Aller voir un film d’Apichatpong Weerasethakul sur grand écran, dans une salle obscure, est une expérience en soi, et il est conseillé de s’y préparer. Car ce qu’il nous donne à voir et à entendre espère du spectateur un total abandon (qui peut aussi opérer dans un état de demi-sommeil !) afin que les forces qui y circulent puissent déployer leur pouvoir agissant.

Dans Memoria, le réalisateur palmé d’Oncle Boonmee, celui qui se souvient de ses vies antérieures, quitte sa Thaïlande d’origine pour la Colombie. Un pays étranger pour lui, comme pour son actrice principale, Tilda Swinton, qui se fait ici plus qu’une interprète : une véritable coéquipière, engagée corps et âme sur ce projet hors norme, qui a obtenu le Prix du jury au dernier Festival de Cannes, ex aequo avec Le Genou d’Ahed  de Nadav Lapid.

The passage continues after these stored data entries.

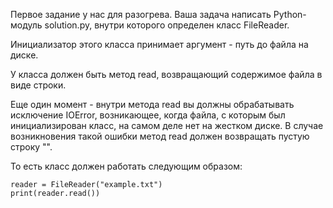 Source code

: Первое задание у нас для разогрева. Ваша задача написать Python-модуль solution.py, внутри которого определен класс FileReader.

Инициализатор этого класса принимает аргумент - путь до файла на диске.

У класса должен быть метод read, возвращающий содержимое файла в виде строки.

Еще один момент - внутри метода read вы должны обрабатывать исключение IOError, возникающее, когда файла, с которым был инициализирован класс, на самом деле нет на жестком диске. В случае возникновения такой ошибки метод read должен возвращать пустую строку "".

То есть класс должен работать следующим образом:

    reader = FileReader("example.txt")
    print(reader.read()) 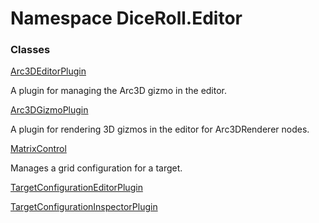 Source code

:# <a id="DiceRoll_Editor"></a> Namespace DiceRoll.Editor

### Classes

 [Arc3DEditorPlugin](DiceRoll.Editor.Arc3DEditorPlugin.md)

A plugin for managing the Arc3D gizmo in the editor.

 [Arc3DGizmoPlugin](DiceRoll.Editor.Arc3DGizmoPlugin.md)

A plugin for rendering 3D gizmos in the editor for Arc3DRenderer nodes.

 [MatrixControl](DiceRoll.Editor.MatrixControl.md)

Manages a grid configuration for a target.

 [TargetConfigurationEditorPlugin](DiceRoll.Editor.TargetConfigurationEditorPlugin.md)

 [TargetConfigurationInspectorPlugin](DiceRoll.Editor.TargetConfigurationInspectorPlugin.md)

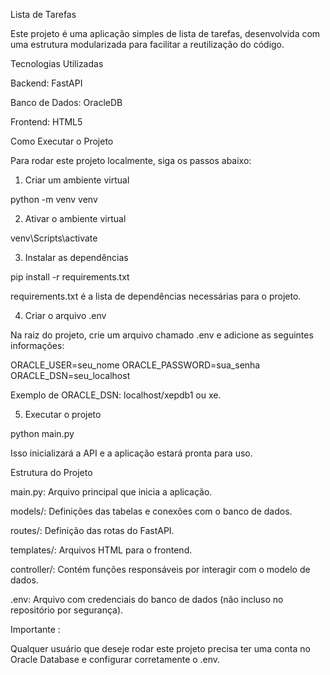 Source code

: Lista de Tarefas

Este projeto é uma aplicação simples de lista de tarefas, desenvolvida com uma estrutura modularizada para facilitar a reutilização do código.

Tecnologias Utilizadas

Backend: FastAPI

Banco de Dados: OracleDB

Frontend: HTML5

Como Executar o Projeto 

Para rodar este projeto localmente, siga os passos abaixo:

1. Criar um ambiente virtual

python -m venv venv

2. Ativar o ambiente virtual

venv\Scripts\activate

3. Instalar as dependências

pip install -r requirements.txt

requirements.txt é a lista de dependências necessárias para o projeto.

4. Criar o arquivo .env

Na raiz do projeto, crie um arquivo chamado .env e adicione as seguintes informações:

ORACLE_USER=seu_nome
ORACLE_PASSWORD=sua_senha
ORACLE_DSN=seu_localhost

Exemplo de ORACLE_DSN: localhost/xepdb1 ou xe.

5. Executar o projeto

python main.py

Isso inicializará a API e a aplicação estará pronta para uso.

Estrutura do Projeto

main.py: Arquivo principal que inicia a aplicação.

models/: Definições das tabelas e conexões com o banco de dados.

routes/: Definição das rotas do FastAPI.

templates/: Arquivos HTML para o frontend.

controller/: Contém funções responsáveis por interagir com o modelo de dados.

.env: Arquivo com credenciais do banco de dados (não incluso no repositório por segurança).

Importante : 

Qualquer usuário que deseje rodar este projeto precisa ter uma conta no Oracle Database e configurar corretamente o .env. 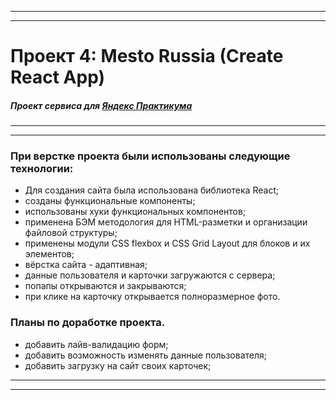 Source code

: ***
***

# Проект 4: Mesto Russia (Create React App)
##### Проект сервиса для [Яндекс Практикума](https://praktikum.yandex.ru/)

***
***

### При верстке проекта были использованы следующие технологии:

* Для создания сайта была использована библиотека React;
* созданы функциональные компоненты;
* использованы хуки функциональных компонентов;
* применена БЭМ методология для HTML-разметки и организации файловой структуры;
* применены модули CSS flexbox и CSS Grid Layout для блоков и их элементов;
* вёрстка сайта - адаптивная;
* данные пользователя и карточки загружаются с сервера;
* попапы открываются и закрываются;
* при клике на карточку открывается полноразмерное фото.

### Планы по доработке проекта.

* добавить лайв-валидацию форм;
* добавить возможность изменять данные пользователя;
* добавить загрузку на сайт своих карточек;

***
***

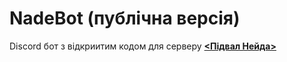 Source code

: # NadeBot (публічна версія)
Discord бот з відкриитим кодом для серверу [**&lt;Підвал Нейда>**](https://discord.gg/nadecgt)
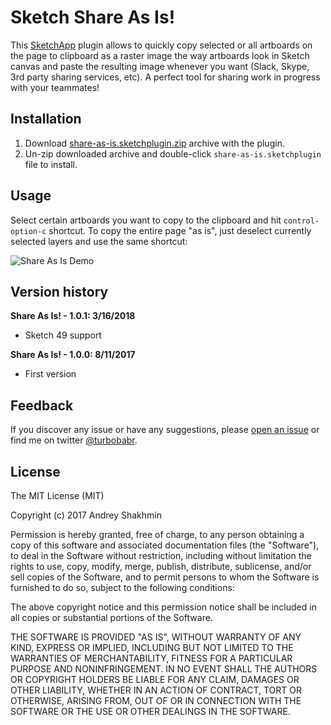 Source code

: # Sketch Share As Is!

This [SketchApp](https://sketchapp.com/) plugin allows to quickly copy selected or all artboards on the page to clipboard as a raster image the way artboards look in Sketch canvas and paste the resulting image whenever you want (Slack, Skype, 3rd party sharing services, etc). A perfect tool for sharing work in progress with your teammates!

## Installation

1. Download [share-as-is.sketchplugin.zip](https://github.com/turbobabr/sketch-share-as-is/releases/download/v1.0.0/share-as-is.sketchplugin.zip) archive with the plugin.
2. Un-zip downloaded archive and double-click `share-as-is.sketchplugin` file to install.

## Usage

Select certain artboards you want to copy to the clipboard and hit `control-option-c` shortcut. To copy the entire page "as is", just deselect currently selected layers and use the same shortcut:

![Share As Is Demo](docs/share-as-is-demo.gif?raw=true)

## Version history

**Share As Is! - 1.0.1: 3/16/2018**
* Sketch 49 support

**Share As Is! - 1.0.0: 8/11/2017**
* First version

## Feedback

If you discover any issue or have any suggestions, please [open an issue](https://github.com/turbobabr/sketch-share-as-is/issues) or find me on twitter [@turbobabr](http://twitter.com/turbobabr).

## License

The MIT License (MIT)

Copyright (c) 2017 Andrey Shakhmin

Permission is hereby granted, free of charge, to any person obtaining a copy of this software and associated documentation files (the "Software"), to deal in the Software without restriction, including without limitation the rights to use, copy, modify, merge, publish, distribute, sublicense, and/or sell copies of the Software, and to permit persons to whom the Software is furnished to do so, subject to the following conditions:

The above copyright notice and this permission notice shall be included in all copies or substantial portions of the Software.

THE SOFTWARE IS PROVIDED "AS IS", WITHOUT WARRANTY OF ANY KIND, EXPRESS OR IMPLIED, INCLUDING BUT NOT LIMITED TO THE WARRANTIES OF MERCHANTABILITY, FITNESS FOR A PARTICULAR PURPOSE AND NONINFRINGEMENT. IN NO EVENT SHALL THE AUTHORS OR COPYRIGHT HOLDERS BE LIABLE FOR ANY CLAIM, DAMAGES OR OTHER LIABILITY, WHETHER IN AN ACTION OF CONTRACT, TORT OR OTHERWISE, ARISING FROM, OUT OF OR IN CONNECTION WITH THE SOFTWARE OR THE USE OR OTHER DEALINGS IN THE SOFTWARE.
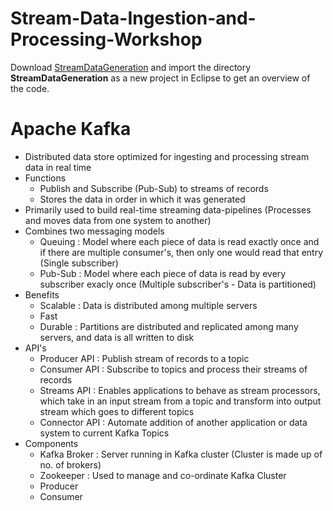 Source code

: # Stream-Data-Ingestion-and-Processing-Workshop
 
 Download [StreamDataGeneration](StreamDataGeneration.zip) and import the directory **StreamDataGeneration** as a new project in Eclipse to get an overview of the code.

# Apache Kafka
- Distributed data store optimized for ingesting and processing stream data in real time
- Functions
  - Publish and Subscribe (Pub-Sub) to streams of records
  - Stores the data in order in which it was generated
- Primarily used to build real-time streaming data-pipelines (Processes and moves data from one system to another)
- Combines two messaging models
  - Queuing : Model where each piece of data is read exactly once and if there are multiple consumer's, then only one would read that entry (Single subscriber)
  - Pub-Sub : Model where each piece of data is read by every subscriber exacly once (Multiple subscriber's - Data is partitioned)
- Benefits
  - Scalable : Data is distributed among multiple servers
  - Fast
  - Durable : Partitions are distributed and replicated among many servers, and data is all written to disk
 - API's
   -  Producer API : Publish stream of records to a topic
   -  Consumer API : Subscribe to topics and process their streams of records
   -  Streams API : Enables applications to behave as stream processors, which take in an input stream from a topic and transform into output stream which goes to different topics
   -  Connector API : Automate addition of another application or data system to current Kafka Topics
- Components
  - Kafka Broker : Server running in Kafka cluster (Cluster is made up of no. of brokers)
  - Zookeeper : Used to manage and co-ordinate Kafka Cluster
  - Producer
  - Consumer

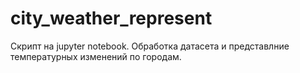 # city_weather_represent
Скрипт на jupyter notebook. Обработка датасета и представлние температурных изменений по городам.
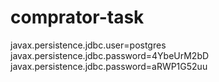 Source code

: # comprator-task

javax.persistence.jdbc.user=postgres
javax.persistence.jdbc.password=4YbeUrM2bD
javax.persistence.jdbc.password=aRWP1G52uu
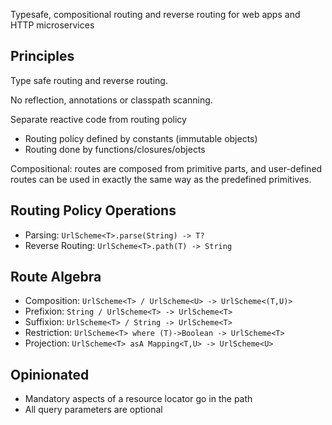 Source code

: Typesafe, compositional routing and reverse routing for web apps and HTTP microservices


## Principles

Type safe routing and reverse routing.

No reflection, annotations or classpath scanning.

Separate reactive code from routing policy

* Routing policy defined by constants (immutable objects)
* Routing done by functions/closures/objects

Compositional: routes are composed from primitive parts, and user-defined routes can be used in exactly the same way as the predefined primitives.


## Routing Policy Operations

* Parsing: `UrlScheme<T>.parse(String) -> T?`
* Reverse Routing: `UrlScheme<T>.path(T) -> String`


## Route Algebra

* Composition: `UrlScheme<T> / UrlScheme<U> -> UrlScheme<(T,U)>`
* Prefixion: `String / UrlScheme<T> -> UrlScheme<T>`
* Suffixion: `UrlScheme<T> / String -> UrlScheme<T>`
* Restriction: `UrlScheme<T> where (T)->Boolean -> UrlScheme<T>`
* Projection: `UrlScheme<T> asA Mapping<T,U> -> UrlScheme<U>` 


## Opinionated

* Mandatory aspects of a resource locator go in the path
* All query parameters are optional

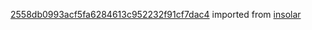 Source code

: [2558db0993acf5fa6284613c952232f91cf7dac4](https://github.com/insolar/insolar/commit/2558db0993acf5fa6284613c952232f91cf7dac4) imported from [insolar](https://github.com/insolar/insolar)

Dans Memoria, tout, des plans fixes, épurés et larges pour la plupart, au son ultra-sophistiqué, nous invite à nous laisser traverser par ce qui se joue devant nous. En suivant le personnage de Jessica Holland (homonyme de celui du Tabou de Jacques Tourneur, qui tentait lui aussi de réconcilier le monde des vivants et celui des morts) de Bogota, où réside sa sœur malade (Agnès Brekke), à la forêt des alentours de Pijao, où fut creusé un tunnel sous lequel des squelettes furent trouvés, nous nous faisons les explorateurs d’un espace-temps qui vient bouleverser nos repères quotidiens.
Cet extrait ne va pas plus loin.